Парамон вздыхал горестно: «Эгоцентрист ты, Женя. Может, я боялся за себя. Помрешь – что делать буду?»
– Исхудаешь, облохатишься без меня, – сочувствовал Евгений Васильевич, – будешь уже не Парамон, а блохоносец. Потребуются немалые средства на керосин, но есть и бесплатный способ – быстрое опаливание.
Кот улыбался на фоне ночного вспотевшего окна: «Ты уж не умирай, пожалуйста. Кому хочется тащить твою единственную медальку?»
Кошачья молчаливая мудрость успокаивала, стушевывала ужас неизбежной смерти. Однако обострившимся зрением Евгений Васильевич видел в своей болезни символ обреченности, растерянность и томление уже растекались в его сознании жирной сине-желтой кляксой.
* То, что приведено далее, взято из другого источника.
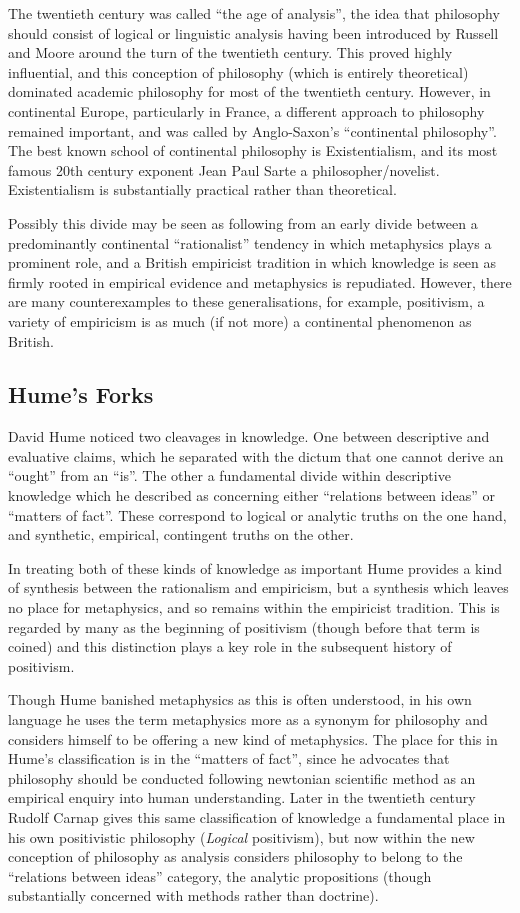 \documentclass[10pt,titlepage]{article}
\begin{document}
The twentieth century was called ``the age of analysis'', the idea that philosophy should consist of logical or linguistic analysis having been introduced by Russell and Moore around the turn of the twentieth century.
This proved highly influential, and this conception of philosophy (which is entirely theoretical) dominated academic philosophy for most of the twentieth century.
However, in continental Europe, particularly in France, a different approach to philosophy remained important, and was called by Anglo-Saxon's ``continental philosophy''.
The best known school of continental philosophy is Existentialism, and its most famous 20th century exponent Jean Paul Sarte a philosopher/novelist.
Existentialism is substantially practical rather than theoretical.

Possibly this divide may be seen as following from an early divide between a predominantly continental ``rationalist'' tendency in which metaphysics plays a prominent role, and a British empiricist tradition in which knowledge is seen as firmly rooted in empirical evidence and metaphysics is repudiated.
However, there are many counterexamples to these generalisations, for example, positivism, a variety of empiricism is as much (if not more) a continental phenomenon as British.

\subsection{Hume's Forks}

David Hume noticed two cleavages in knowledge.
One between descriptive and evaluative claims, which he separated with the dictum that one cannot derive an ``ought'' from an ``is''.
The other a fundamental divide within descriptive knowledge which he described as concerning either ``relations between ideas'' or ``matters of fact''.
These correspond to logical or analytic truths on the one hand, and synthetic, empirical, contingent truths on the other.

In treating both of these kinds of knowledge as important Hume provides a kind of synthesis between the rationalism and empiricism, but a synthesis which leaves no place for metaphysics, and so remains within the empiricist tradition.
This is regarded by many as the beginning of positivism (though before that term is coined) and this distinction plays a key role in the subsequent history of positivism.

Though Hume banished metaphysics as this is often understood, in his own language he uses the term metaphysics more as a synonym for philosophy and considers himself to be offering a new kind of metaphysics.
The place for this in Hume's classification is in the ``matters of fact'', since he advocates that philosophy should be conducted following newtonian scientific method as an empirical enquiry into human understanding.
Later in the twentieth century Rudolf Carnap gives this same classification of knowledge a fundamental place in his own positivistic philosophy (\emph{Logical} positivism), but now within the new conception of philosophy as analysis considers philosophy to belong to the ``relations between ideas'' category, the analytic propositions (though substantially concerned with methods rather than doctrine).
\end{document}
На работе он по-прежнему скакал из отдела в директорскую приемную, скандально требовал замены темы, кричал в коридоре:
– Почему, если специалист готовился до революции, он классик и апологет, а если после – то сволочь и ретроград?!
Потом ухаживал за коллегой Наиной Бургановной – широкой женщиной с шоколадными глазами, которая считала свое впечатление о человеке последней истиной и поэтому ни с кем не могла поссориться: хорошим людям она нравилась, плохим – нет, но кто же в этом признается, зная о такой её репутации.
Евгений Васильевич любил кормить её за обедом пирожными из кафе напротив, после чего измерял её торс производственной рулеткой и очень был доволен, если она его обгоняла в талии.
Случилось же так, что в один из первых дней ноября в кабинет вбежал завотделом Кальтенберг – мелкослепленный блондин с лягушачьим ртом и невыразительного бутылочного цвета глазами – и внес вместе с осенним насморком давно блуждающую в коридорах весть о сокращении.
Не веривший прежде в роковую преднамеренность несчастий, защищенный софической формулой: «Каждый имеет то, что заслуживает», Евгений Васильевич растерялся, ему открылось вдруг, насколько бездарной может быть его судьба.
Самым же неприятным показалось ему то, что выслушать приговор пришлось от человека, которого он на самом деле очень любил.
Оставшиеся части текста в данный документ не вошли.